A. Martinez L.
La evolución de la guerra civil en Libia y la feroz intervención militar, naval y aérea, de las potencias occidentales en contra del gobierno y a favor de los rebeldes, va desvelando poco a poco la oscura trama que se tejió en el consejo de seguridad de la ONU. Por lo pronto, la doble finalidad que en apariencia pretendía la nefasta resolución (protección de la población civil y creación de una zona de exclusión aérea) ha quedado relegada y sustituida por otros descarnados fines hasta entonces encubiertos: licencia para bombardear los objetivos civiles y militares que deseen, apoyo directo a la sublevación militar y expulsión consiguiente del poder del coronel Gadafi, si es que antes no logran matarlo mediante las bombas y misiles con que atacan sus residencias oficiales. Por eso, despejadas algunas dudas y olvidados los propósitos «humanitarios» de cara a la galería, la dirección de la guerra contra Libia ha quedado en manos de la OTAN, brazo armado de Estados Unidos en la guerra fría e instrumento útil después, pues así incrementa su poderío militar en el mundo y las guerras le salen más baratas.

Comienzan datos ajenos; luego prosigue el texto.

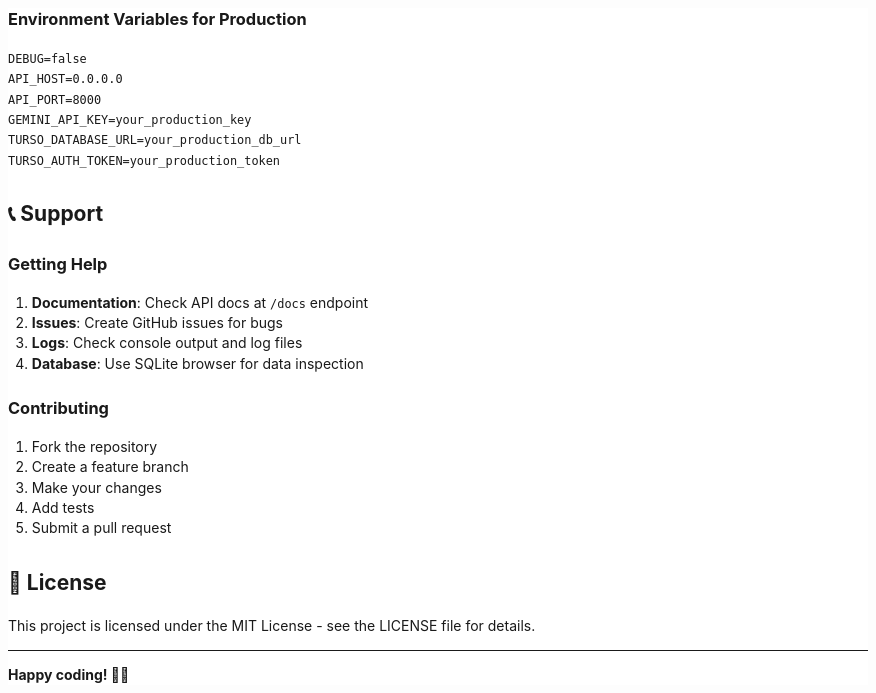### Environment Variables for Production
```env
DEBUG=false
API_HOST=0.0.0.0
API_PORT=8000
GEMINI_API_KEY=your_production_key
TURSO_DATABASE_URL=your_production_db_url
TURSO_AUTH_TOKEN=your_production_token
```

## 📞 Support

### Getting Help
1. **Documentation**: Check API docs at `/docs` endpoint
2. **Issues**: Create GitHub issues for bugs
3. **Logs**: Check console output and log files
4. **Database**: Use SQLite browser for data inspection

### Contributing
1. Fork the repository
2. Create a feature branch
3. Make your changes
4. Add tests
5. Submit a pull request

## 📄 License

This project is licensed under the MIT License - see the LICENSE file for details.

---

**Happy coding! 🍟🚀** 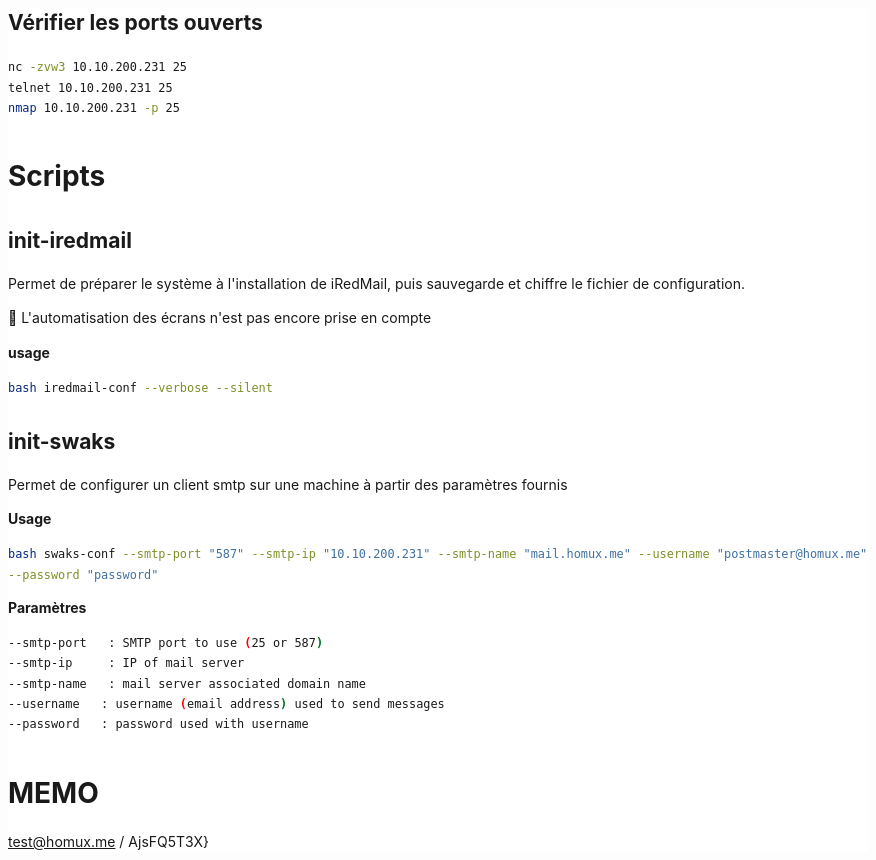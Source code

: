 ## Vérifier les ports ouverts
```sh
nc -zvw3 10.10.200.231 25
telnet 10.10.200.231 25
nmap 10.10.200.231 -p 25
```

# Scripts

## init-iredmail
Permet de préparer le système à l'installation de iRedMail, puis sauvegarde et chiffre le fichier de configuration.

🚩 L'automatisation des écrans n'est pas encore prise en compte

**usage**
```sh
bash iredmail-conf --verbose --silent
```

## init-swaks
Permet de configurer un client smtp sur une machine à partir des paramètres fournis

**Usage**
```sh
bash swaks-conf --smtp-port "587" --smtp-ip "10.10.200.231" --smtp-name "mail.homux.me" --username "postmaster@homux.me" --password "password"
```

**Paramètres**
```sh
--smtp-port   : SMTP port to use (25 or 587)
--smtp-ip     : IP of mail server
--smtp-name   : mail server associated domain name
--username   : username (email address) used to send messages
--password   : password used with username
```

# MEMO
test@homux.me / AjsFQ5T3X}

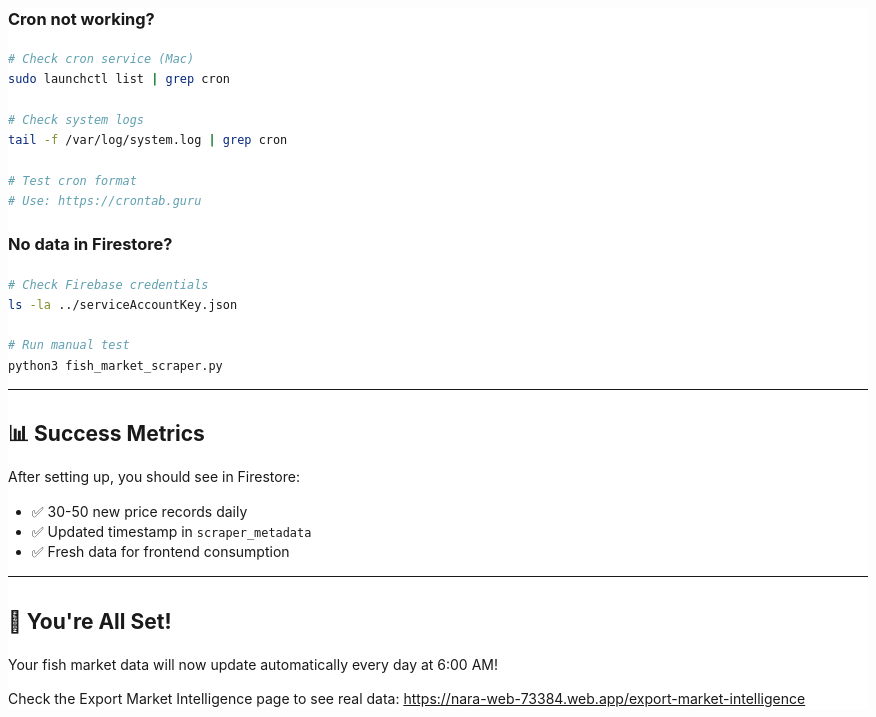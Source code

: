 ### Cron not working?
```bash
# Check cron service (Mac)
sudo launchctl list | grep cron

# Check system logs
tail -f /var/log/system.log | grep cron

# Test cron format
# Use: https://crontab.guru
```

### No data in Firestore?
```bash
# Check Firebase credentials
ls -la ../serviceAccountKey.json

# Run manual test
python3 fish_market_scraper.py
```

---

## 📊 Success Metrics

After setting up, you should see in Firestore:
- ✅ 30-50 new price records daily
- ✅ Updated timestamp in `scraper_metadata`
- ✅ Fresh data for frontend consumption

---

## 🎉 You're All Set!

Your fish market data will now update automatically every day at 6:00 AM!

Check the Export Market Intelligence page to see real data:
https://nara-web-73384.web.app/export-market-intelligence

La resolución contenía otras medidas de castigo contra Libia, como la congelación de los activos financieros, la prohibición de vuelos comerciales y el embargo de armas, pero también algunas cautelas —introducidas sin duda por los países reticentes a la agresión— como la exclusión de “una ocupación extranjera de cualquier forma y en cualquier parte del territorio libio” (punto 4) y la aprobación del envío de un representante del secretario general de la ONU y de un delegado de la Unión Africana “con el propósito de facilitar el diálogo que conduzca a las necesarias reformas políticas para encontrar una solución pacífica y duradera” (punto 2, cursiva mía). De esto último hablan poco los gobiernos agresores y sus apologistas mediáticos. Lo que sí sueltan, entre amenazantes y cínicos, es una enigmática frasecita incluida en el texto según la cual se autoriza al consejo de seguridad para “tomar todas las medidas necesarias” (to take all necessary measures)… “para proteger a los civiles”, que ellos interpretan de manera interesada como carta blanca a cualquier forma de agresión.
Aunque algunos políticos autotitulados «progresistas» pretendan ocultar la nueva guerra bajo el manto protector de las Naciones Unidas, hace ya muchos años que la ONU ha perdido su autoridad moral e incluso su dignidad. ¿Cómo explicar si no, que la creación del Estado Palestino fuera aprobada en 1948 y siga todavía pendiente? ¿Por qué no ha llevado al Tribunal Penal Internacional a George Bush y a Tony Blair por la criminal invasión de Iraq que ha causado más de un millón de muertos y cientos de miles de exiliados? ¿Qué castigos ha impuesto a Israel por la invasión de Líbano y la destrucción de Gaza con toda clase de armas, incluidas las bombas de racimo y fósforo blanco? ¿Cómo puede mantenerse el bloqueo norteamericano a Cuba cuando la práctica totalidad de la Asamblea General lo ha rechazado en repetidas ocasiones? Se nos dirá que el poder real está en manos de las cinco naciones con asiento permanente en el consejo de seguridad y que en última instancia es el gobierno de los Estados Unidos quien ordena y manda en dicho consejo. Entonces, ¿para qué vale la ONU, además de para pronunciar bellos discursos? ¿Sólo sirve para condenar a los países pequeños y que tengan valiosos recursos naturales o que simplemente no se sometan al imperio? Si esto no es una farsa, que venga Dios y lo vea.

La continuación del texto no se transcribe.